:: WORK TASK ::
Check every line of the entries below for the word "images", and copy the ones that have it.

(DATA PROVIDED begins)

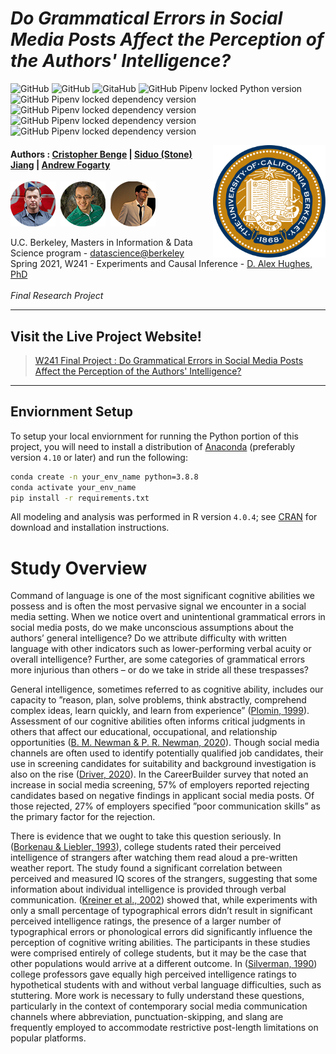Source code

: *Do Grammatical Errors in Social Media Posts Affect the Perception of the Authors' Intelligence?*
==========================================================

![GitHub](https://img.shields.io/github/license/cbenge509/typos_field_experiment) ![GitHub](https://img.shields.io/badge/R-v4.0.4-red) ![GitaHub](https://img.shields.io/badge/ggplot2-v3.3.3-yellowgreen) ![GitHub Pipenv locked Python version](https://img.shields.io/github/pipenv/locked/python-version/cbenge509/typos_field_experiment) ![GitHub Pipenv locked dependency version](https://img.shields.io/github/pipenv/locked/dependency-version/cbenge509/typos_field_experiment/altair) ![GitHub Pipenv locked dependency version](https://img.shields.io/github/pipenv/locked/dependency-version/cbenge509/typos_field_experiment/matplotlib) ![GitHub Pipenv locked dependency version](https://img.shields.io/github/pipenv/locked/dependency-version/cbenge509/typos_field_experiment/seaborn) ![GitHub Pipenv locked dependency version](https://img.shields.io/github/pipenv/locked/dependency-version/cbenge509/typos_field_experiment/pelican)

<img align="right" width="180" src="./images/ucb.png"/> 

#### Authors : [Cristopher Benge](https://cbenge509.github.io/) | [Siduo (Stone) Jiang](https://www.linkedin.com/in/siduojiang/) | [Andrew Fogarty](http://seekinginference.com/)


[![](./images/cbenge.png)](https://cbenge509.github.io/)&nbsp;&nbsp;[![](./images/stone.png)](https://www.linkedin.com/in/siduojiang/)&nbsp;&nbsp;[![](./images/andrew.png)](http://seekinginference.com/)

U.C. Berkeley, Masters in Information & Data Science program - [datascience@berkeley](https://datascience.berkeley.edu/) <br>
Spring 2021, W241 - Experiments and Causal Inference - [D. Alex Hughes, PhD](https://www.ischool.berkeley.edu/people/d-alex-hughes)<br><br>
<i>Final Research Project</i>

---

## Visit the Live Project Website!

 > [W241 Final Project : Do Grammatical Errors in Social Media Posts Affect the Perception of the Authors' Intelligence?](https://w241-final-project.azurewebsites.net/)

---

## Enviornment Setup

To setup your local enviornment for running the Python portion of this project, you will need to install a distribution of [Anaconda](https://www.anaconda.com/products/individual) (preferably version `4.10` or later) and run the following:

```bash
conda create -n your_env_name python=3.8.8
conda activate your_env_name
pip install -r requirements.txt
```

All modeling and analysis was performed in R version `4.0.4`; see [CRAN](https://cran.r-project.org/) for download and installation instructions.

# Study Overview

Command of language is one of the most significant cognitive abilities we possess and is often the most pervasive signal we encounter in a social media setting. When we notice overt and unintentional grammatical errors in social media posts, do we make unconscious assumptions about the authors’ general intelligence? Do we attribute difficulty with written language with other indicators such as lower-performing verbal acuity or overall intelligence? Further, are some categories of grammatical errors more injurious than others – or do we take in stride all these trespasses?

General intelligence, sometimes referred to as cognitive ability, includes our capacity to ”reason, plan, solve problems, think abstractly, comprehend complex ideas, learn quickly, and learn from experience” ([Plomin, 1999](https://www.nature.com/articles/35011520)). Assessment of our cognitive abilities often informs critical judgments in others that affect our educational, occupational, and relationship opportunities ([B. M. Newman & P. R. Newman, 2020](https://www.sciencedirect.com/book/9780128154502/theories-of-adolescent-development?via=ihub=)). Though social media channels are often used to identify potentially qualified job candidates, their use in screening candidates for suitability and background investigation is also on the rise ([Driver, 2020](https://www.businessnewsdaily.com/2377-social-media-hiring.html)). In the CareerBuilder survey that noted an increase in social media screening, 57% of employers reported rejecting candidates based on negative findings in applicant social media posts. Of those rejected, 27% of employers specified ”poor communication skills” as the primary factor for the rejection.

There is evidence that we ought to take this question seriously. In ([Borkenau & Liebler, 1993](https://onlinelibrary.wiley.com/doi/pdf/10.1111/j.1467-6494.1993.tb00779.x)), college students rated their perceived intelligence of strangers after watching them read aloud a pre-written weather report. The study found a significant correlation between perceived and measured IQ scores of the strangers, suggesting that some information about individual intelligence is provided through verbal communication. ([Kreiner et al., 2002](https://www.tandfonline.com/doi/abs/10.1080/00221300209602029)) showed that, while experiments with only a small percentage of typographical errors didn’t result in significant perceived intelligence ratings, the presence of a larger number of typographical errors or phonological errors did significantly influence the perception of cognitive writing abilities. The participants in these studies were comprised entirely of college students, but it may be the case that other populations would arrive at a different outcome. In ([Silverman, 1990](https://www.sciencedirect.com/science/article/abs/pii/0094730X9090046U)) college professors gave equally high perceived intelligence ratings to hypothetical students with and without verbal language difficulties, such as stuttering. More work is necessary to fully understand these questions, particularly in the context of contemporary social media communication channels where abbreviation, punctuation-skipping, and slang are frequently employed to accommodate restrictive post-length limitations on popular platforms.


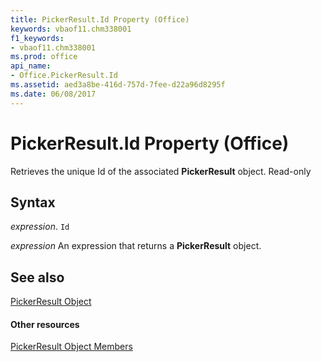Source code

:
 ```yaml
---
title: PickerResult.Id Property (Office)
keywords: vbaof11.chm338001
f1_keywords:
- vbaof11.chm338001
ms.prod: office
api_name:
- Office.PickerResult.Id
ms.assetid: aed3a8be-416d-757d-7fee-d22a96d8295f
ms.date: 06/08/2017
---
```



# PickerResult.Id Property (Office)

Retrieves the unique Id of the associated  **PickerResult** object. Read-only


## Syntax

 _expression_. `Id`

 _expression_ An expression that returns a **PickerResult** object.


## See also


[PickerResult Object](pickerresult-object-office.md)
#### Other resources


[PickerResult Object Members](pickerresult-members-office.md)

(DATA PROVIDED ends)

:: EXERCISE RESULT ::
<img align="right" width="180" src="./images/ucb.png"/> 
[![](./images/cbenge.png)](https://cbenge509.github.io/)&nbsp;&nbsp;[![](./images/stone.png)](https://www.linkedin.com/in/siduojiang/)&nbsp;&nbsp;[![](./images/andrew.png)](http://seekinginference.com/)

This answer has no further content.